-------- MATERIAL FOR THIS TASK

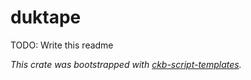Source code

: # duktape

TODO: Write this readme

*This crate was bootstrapped with [ckb-script-templates].*

[ckb-script-templates]: https://github.com/cryptape/ckb-script-templates
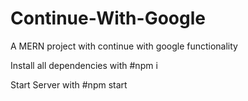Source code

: # Continue-With-Google
A MERN project with continue with google functionality 

Install all dependencies with 
#npm i 

Start Server with 
#npm start
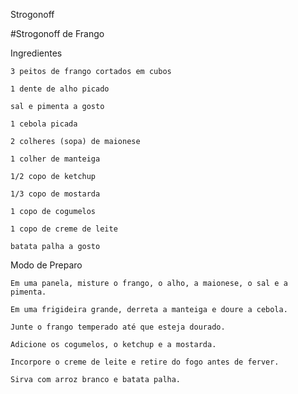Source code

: Strogonoff

#Strogonoff de Frango

 Ingredientes

    3 peitos de frango cortados em cubos

    1 dente de alho picado

    sal e pimenta a gosto

    1 cebola picada

    2 colheres (sopa) de maionese

    1 colher de manteiga

    1/2 copo de ketchup

    1/3 copo de mostarda

    1 copo de cogumelos

    1 copo de creme de leite

    batata palha a gosto

  Modo de Preparo

    Em uma panela, misture o frango, o alho, a maionese, o sal e a pimenta.

    Em uma frigideira grande, derreta a manteiga e doure a cebola.

    Junte o frango temperado até que esteja dourado.

    Adicione os cogumelos, o ketchup e a mostarda.

    Incorpore o creme de leite e retire do fogo antes de ferver.

    Sirva com arroz branco e batata palha.

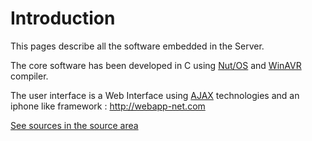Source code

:# Introduction #

This pages describe all the software embedded in the Server.

The core software has been developed in C using [Nut/OS](http://www.ethernut.de/en/tools/index.html) and [WinAVR](http://winavr.sourceforge.net/) compiler.

The user interface is a Web Interface using [AJAX](http://en.wikipedia.org/wiki/Ajax_%28programming%29) technologies and an iphone like framework : http://webapp-net.com

[See sources in the source area](http://code.google.com/p/lebomb-home-system-terminal/source/browse)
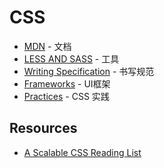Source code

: # CSS

* [MDN](./mdn.md) - 文档
* [LESS AND SASS](./less-sass.md) - 工具
* [Writing Specification](./writing-specification.md) - 书写规范
* [Frameworks](./frameworks.md) - UI框架
* [Practices](./practices.md) - CSS 实践

## Resources

* [A Scalable CSS Reading List](https://github.com/davidtheclark/scalable-css-reading-list)

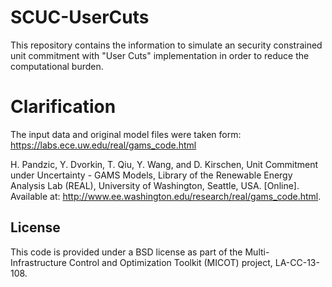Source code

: # SCUC-UserCuts

This repository contains the information to simulate an security constrained unit commitment with "User Cuts" implementation in order to reduce the computational burden.

# Clarification

The input data and original model files were taken form: https://labs.ece.uw.edu/real/gams_code.html

H. Pandzic, Y. Dvorkin, T. Qiu, Y. Wang, and D. Kirschen, Unit Commitment under Uncertainty - GAMS Models, Library of the Renewable Energy Analysis Lab (REAL), University of Washington, Seattle, USA. [Online]. Available at: http://www.ee.washington.edu/research/real/gams_code.html.

## License

This code is provided under a BSD license as part of the Multi-Infrastructure Control and Optimization Toolkit (MICOT) project, LA-CC-13-108.
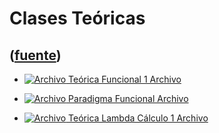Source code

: # Clases Teóricas
([fuente](https://campus.exactas.uba.ar/course/view.php?id=1059&section=5))
---
  - [ ![Archivo](https://campus.exactas.uba.ar/theme/image.php/magazine/core/1462913092/f/pdf) Teórica Funcional 1  Archivo  ](https://campus.exactas.uba.ar/mod/resource/view.php?id=57218)

  - [ ![Archivo](https://campus.exactas.uba.ar/theme/image.php/magazine/core/1462913092/f/pdf) Paradigma Funcional  Archivo  ](https://campus.exactas.uba.ar/mod/resource/view.php?id=57222)

  - [ ![Archivo](https://campus.exactas.uba.ar/theme/image.php/magazine/core/1462913092/f/pdf) Teórica Lambda Cálculo 1  Archivo  ](https://campus.exactas.uba.ar/mod/resource/view.php?id=57369)

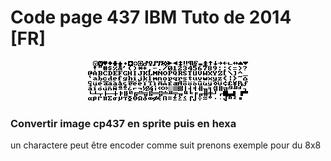 # Code page 437 IBM Tuto de 2014 [FR]

<center><img src="https://github.com/devGnode/JSCanvasWorker/blob/master/js/cp437/cp43788.png?raw=true"></center>

### Convertir image cp437 en sprite puis en hexa

un charactere peut être encoder comme suit prenons exemple pour du 8x8

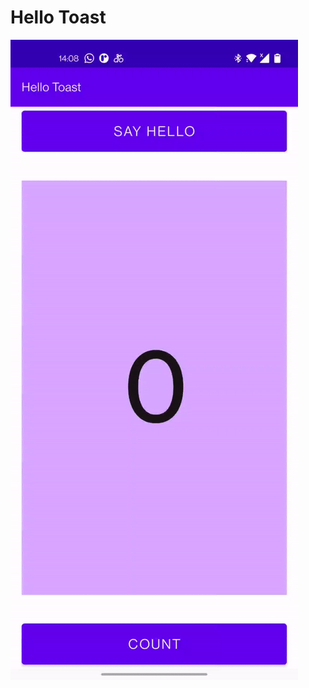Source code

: # Hello Toast
![hello_toast3](https://github.com/roshanbhatta/Activities-and-Intents/blob/hello_toast/hello_toast3.gif)
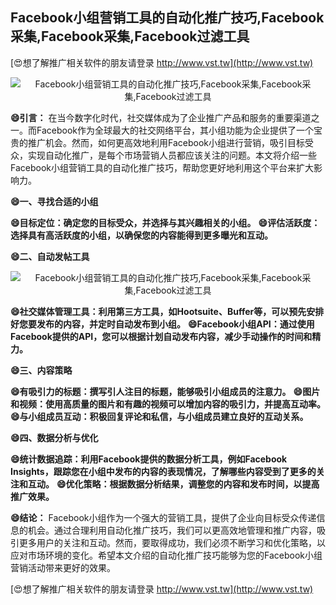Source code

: ## **Facebook小组营销工具的自动化推广技巧,Facebook采集,Facebook采集,Facebook过滤工具**

[😍想了解推广相关软件的朋友请登录 http://www.vst.tw](http://www.vst.tw)

 <center><img src="https://vst.tw/MP4/tuiguang/png/2.png" alt="Facebook小组营销工具的自动化推广技巧,Facebook采集,Facebook采集,Facebook过滤工具"></center>

**😄引言：**
在当今数字化时代，社交媒体成为了企业推广产品和服务的重要渠道之一。而Facebook作为全球最大的社交网络平台，其小组功能为企业提供了一个宝贵的推广机会。然而，如何更高效地利用Facebook小组进行营销，吸引目标受众，实现自动化推广，是每个市场营销人员都应该关注的问题。本文将介绍一些Facebook小组营销工具的自动化推广技巧，帮助您更好地利用这个平台来扩大影响力。

**😄一、寻找合适的小组**

**😄目标定位：确定您的目标受众，并选择与其兴趣相关的小组。**
**😄评估活跃度：选择具有高活跃度的小组，以确保您的内容能得到更多曝光和互动。**

**😄二、自动发帖工具**

 <center><img src="https://vst.tw/MP4/tuiguang/png/1.png" alt="Facebook小组营销工具的自动化推广技巧,Facebook采集,Facebook采集,Facebook过滤工具"></center>

**😄社交媒体管理工具：利用第三方工具，如Hootsuite、Buffer等，可以预先安排好您要发布的内容，并定时自动发布到小组。**
**😄Facebook小组API：通过使用Facebook提供的API，您可以根据计划自动发布内容，减少手动操作的时间和精力。**

**😄三、内容策略**

**😄有吸引力的标题：撰写引人注目的标题，能够吸引小组成员的注意力。**
**😄图片和视频：使用高质量的图片和有趣的视频可以增加内容的吸引力，并提高互动率。**
**😄与小组成员互动：积极回复评论和私信，与小组成员建立良好的互动关系。**

**😄四、数据分析与优化**

**😄统计数据追踪：利用Facebook提供的数据分析工具，例如Facebook Insights，跟踪您在小组中发布的内容的表现情况，了解哪些内容受到了更多的关注和互动。**
**😄优化策略：根据数据分析结果，调整您的内容和发布时间，以提高推广效果。**

**😄结论：**
Facebook小组作为一个强大的营销工具，提供了企业向目标受众传递信息的机会。通过合理利用自动化推广技巧，我们可以更高效地管理和推广内容，吸引更多用户的关注和互动。然而，要取得成功，我们必须不断学习和优化策略，以应对市场环境的变化。希望本文介绍的自动化推广技巧能够为您的Facebook小组营销活动带来更好的效果。

[😍想了解推广相关软件的朋友请登录 http://www.vst.tw](http://www.vst.tw)



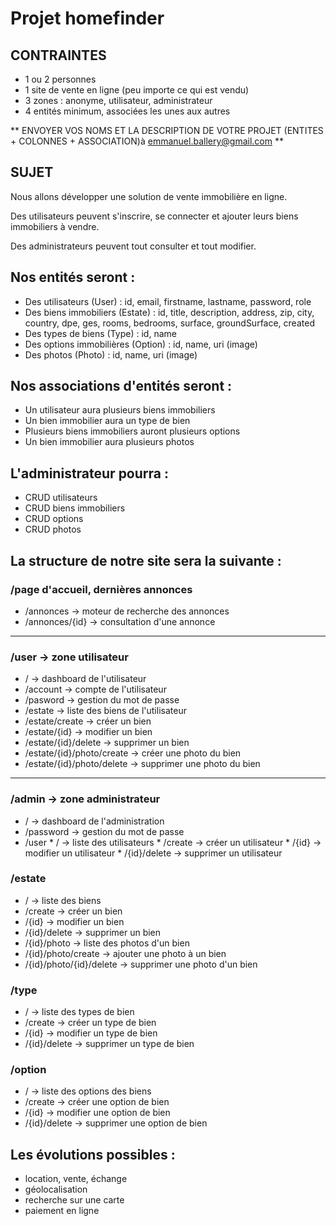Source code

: # Projet homefinder

## CONTRAINTES

* 1 ou 2 personnes
* 1 site de vente en ligne (peu importe ce qui est vendu)
* 3 zones : anonyme, utilisateur, administrateur
* 4 entités minimum, associées les unes aux autres

** ENVOYER VOS NOMS ET LA DESCRIPTION DE VOTRE PROJET (ENTITES + COLONNES + ASSOCIATION)à emmanuel.ballery@gmail.com **

## SUJET

Nous allons développer une solution de vente immobilière en ligne.

Des utilisateurs peuvent s'inscrire, se connecter et ajouter leurs biens immobiliers à vendre. 

Des administrateurs peuvent tout consulter et tout modifier.

## Nos entités seront :

  * Des utilisateurs (User) : id, email, firstname, lastname, password, role
  * Des biens immobiliers (Estate) : id, title, description, address, zip, city, country, dpe, ges, rooms, bedrooms, surface, groundSurface, created
  * Des types de biens (Type) : id, name
  * Des options immobilières (Option) : id, name, uri (image)
  * Des photos (Photo) : id, name, uri (image)

## Nos associations d'entités seront :
  
  * Un utilisateur aura plusieurs biens immobiliers
  * Un bien immobilier aura un type de bien
  * Plusieurs biens immobiliers auront plusieurs options
  * Un bien immobilier aura plusieurs photos

## L'administrateur pourra :
  
  * CRUD utilisateurs
  * CRUD biens immobiliers
  * CRUD options
  * CRUD photos

## La structure de notre site sera la suivante :

### /page d'accueil, dernières annonces
  * /annonces -> moteur de recherche des annonces
  * /annonces/{id} -> consultation d'une annonce

---------------

### /user -> zone utilisateur
   * / -> dashboard de l'utilisateur
   * /account -> compte de l'utilisateur
   * /pasword -> gestion du mot de passe
   * /estate -> liste des biens de l'utilisateur
   * /estate/create -> créer un bien
   * /estate/{id} -> modifier un bien
   * /estate/{id}/delete -> supprimer un bien
   * /estate/{id}/photo/create -> créer une photo du bien
   * /estate/{id}/photo/delete -> supprimer une photo du bien

---------------

### /admin -> zone administrateur
   * / -> dashboard de l'administration
   * /password -> gestion du mot de passe
   * /user
    * / -> liste des utilisateurs
    * /create -> créer un utilisateur
    * /{id} -> modifier un utilisateur
    * /{id}/delete -> supprimer un utilisateur
      
 ### /estate
   * / -> liste des biens
   * /create -> créer un bien
   * /{id} -> modifier un bien
   * /{id}/delete -> supprimer un bien
   * /{id}/photo -> liste des photos d'un bien
   * /{id}/photo/create -> ajouter une photo à un bien
   * /{id}/photo/{id}/delete -> supprimer une photo d'un bien
 
 ### /type
   * / -> liste des types de bien
   * /create -> créer un type de bien
   * /{id} -> modifier un type de bien
   * /{id}/delete -> supprimer un type de bien
 
 ### /option
   * / -> liste des options des biens
   * /create -> créer une option de bien
   * /{id} -> modifier une option de bien
   * /{id}/delete -> supprimer une option de bien

## Les évolutions possibles :

  * location, vente, échange
  * géolocalisation
  * recherche sur une carte
  * paiement en ligne
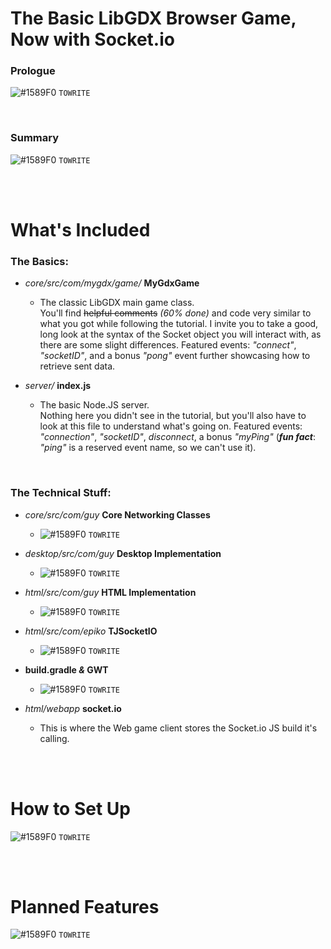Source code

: # The Basic LibGDX Browser Game, Now with Socket.io
###   Prologue

 ![#1589F0](https://placehold.it/15/1589F0/000000?text=+) `TOWRITE`

<br>

### Summary

 ![#1589F0](https://placehold.it/15/1589F0/000000?text=+) `TOWRITE`

<br><br>

# What's Included
### The Basics:
* *core/src/com/mygdx/game/* **MyGdxGame**
    * The classic LibGDX main game class. <br>You'll find ~~helpful comments~~ *(60% done)* and code 
    very similar to what you got while following the tutorial. I invite you to take a good, long look at the
     syntax of the Socket object you will interact with, as there are some slight differences. 
     Featured events: *"connect"*, *"socketID"*, and a bonus *"pong"* event further showcasing how 
     to retrieve sent data.
    
* *server/* **index.js**
    * The basic Node.JS server.<br> Nothing here you didn't see in the tutorial, but you'll also have to 
    look at this file to understand what's going on. Featured events: *"connection"*, *"socketID"*, 
    *disconnect*, a bonus *"myPing"* (***fun fact***: *"ping"* is a reserved event name, so we can't use it).
    
<br>

### The Technical Stuff:
* *core/src/com/guy* **Core Networking Classes**
    * ![#1589F0](https://placehold.it/15/1589F0/000000?text=+) `TOWRITE`
    
* *desktop/src/com/guy* **Desktop Implementation**
    * ![#1589F0](https://placehold.it/15/1589F0/000000?text=+) `TOWRITE`
    
* *html/src/com/guy* **HTML Implementation**
    * ![#1589F0](https://placehold.it/15/1589F0/000000?text=+) `TOWRITE`
    
* *html/src/com/epiko* **TJSocketIO**
    * ![#1589F0](https://placehold.it/15/1589F0/000000?text=+) `TOWRITE`
    
* **build.gradle *&* GWT**
    * ![#1589F0](https://placehold.it/15/1589F0/000000?text=+) `TOWRITE`
        
* *html/webapp* **socket.io**
    * This is where the Web game client stores the Socket.io JS build it's calling.
    
<br><br>

# How to Set Up

 ![#1589F0](https://placehold.it/15/1589F0/000000?text=+) `TOWRITE`

<br><br>

# Planned Features

 ![#1589F0](https://placehold.it/15/1589F0/000000?text=+) `TOWRITE`

<br><br><br><br>
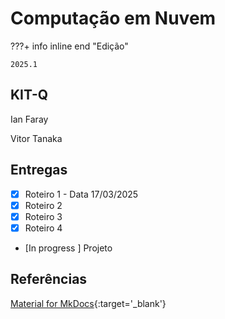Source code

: # Computação em Nuvem


???+ info inline end "Edição"

    2025.1


## KIT-Q

Ian Faray 

Vitor Tanaka


## Entregas

- [x] Roteiro 1 - Data 17/03/2025
- [x] Roteiro 2
- [x] Roteiro 3
- [x] Roteiro 4
- [In progress ] Projeto


## Referências

[Material for MkDocs](https://squidfunk.github.io/mkdocs-material/reference/){:target='_blank'}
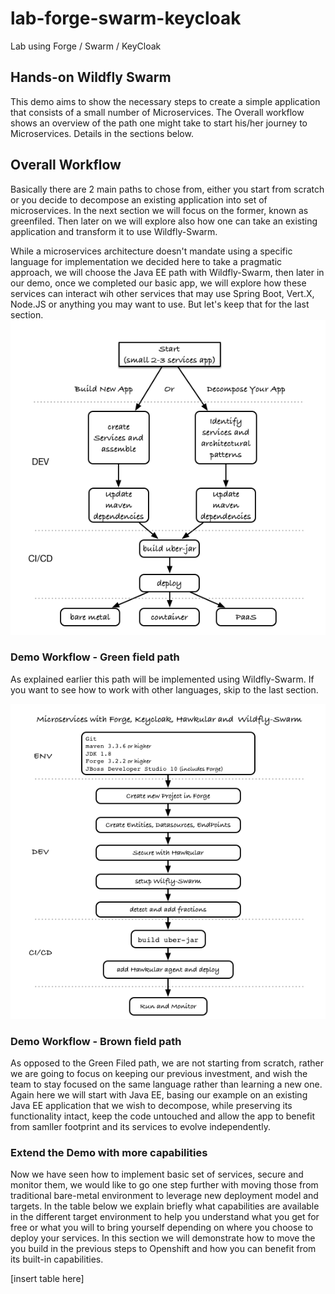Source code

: # lab-forge-swarm-keycloak
Lab using Forge / Swarm / KeyCloak
## Hands-on Wildfly Swarm 
 This demo aims to show the necessary steps to create a simple application that consists of a small number of Microservices. The Overall workflow shows an overview of the path one might take to start his/her journey to Microservices. Details in the sections below.

## Overall  Workflow
Basically there are 2 main paths to chose from, either you start from scratch or you decide to decompose an existing application into  set of microservices.
In the next section we will focus on the former, known as greenfiled. Then later on we will explore also how one can take an existing application and transform it to use Wildfly-Swarm.

While a microservices architecture doesn't mandate using a specific language for implementation we decided here to take a pragmatic approach, we will choose the Java EE path with Wildfly-Swarm, then later in our demo, once we completed our basic app, we will explore how these services can interact wih other services that may use Spring Boot, Vert.X, Node.JS or anything you may want to use.
But let's keep that for the last section.
![Overall Demo Workflow](images/msademo-overall-workflow.png)

### Demo Workflow - Green field path
As explained earlier this path will be implemented using Wildfly-Swarm. If you want to see how to work with other languages, skip to the last section.

![Green Field Demo Workflow](images/msademo-greenfield-workflow.png)

### Demo Workflow - Brown field path
As opposed to the Green Filed path, we are not starting from scratch, rather we are going to focus on keeping our previous investment, and wish the team to stay focused on the same language rather than learning a new one. Again here we will start with Java EE, basing our example on an existing Java EE application that we wish to decompose, while preserving its functionality intact, keep the code untouched and allow the app to benefit from samller footprint and its services to evolve
independently. 


### Extend the Demo with more capabilities
Now we have seen how to implement basic set of services, secure and monitor them, we would like to go one step further with moving those from traditional bare-metal environment to leverage new deployment model and targets. In the table below we explain briefly what capabilities are available in the different target environment to help you understand what you get for free or what you will to bring yourself depending on where you choose to deploy your services.	
In this section we will demonstrate how to move the you build in the previous steps to Openshift and how you can benefit from its built-in capabilities.

[insert table here]
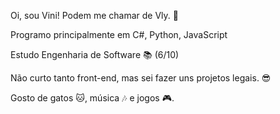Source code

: Oi, sou Vini! Podem me chamar de Vly. 👋 <br>

Programo principalmente em C#, Python, JavaScript

Estudo Engenharia de Software 📚 (6/10)

Não curto tanto front-end, mas sei fazer uns projetos legais. 😎

Gosto de gatos 🐱, música 🎶 e jogos 🎮.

----------------

WHAT YOU NEED TO DO |
Repeat each line of the listing word for word, from the first through the line that contains "Em uma panela, misture". Any picture stays out.

SOLUTION FOR THIS TASK |
Source code

: # duktape

TODO: Write this readme

*This crate was bootstrapped with [ckb-script-templates].*

[ckb-script-templates]: https://github.com/cryptape/ckb-script-templates
Source code

: # Continue-With-Google
A MERN project with continue with google functionality 

Install all dependencies with 
#npm i 

Start Server with 
#npm start
Source code

: Strogonoff

#Strogonoff de Frango

 Ingredientes

    3 peitos de frango cortados em cubos

    1 dente de alho picado

    sal e pimenta a gosto

    1 cebola picada

    2 colheres (sopa) de maionese

    1 colher de manteiga

    1/2 copo de ketchup

    1/3 copo de mostarda

    1 copo de cogumelos

    1 copo de creme de leite

    batata palha a gosto

  Modo de Preparo

    Em uma panela, misture o frango, o alho, a maionese, o sal e a pimenta.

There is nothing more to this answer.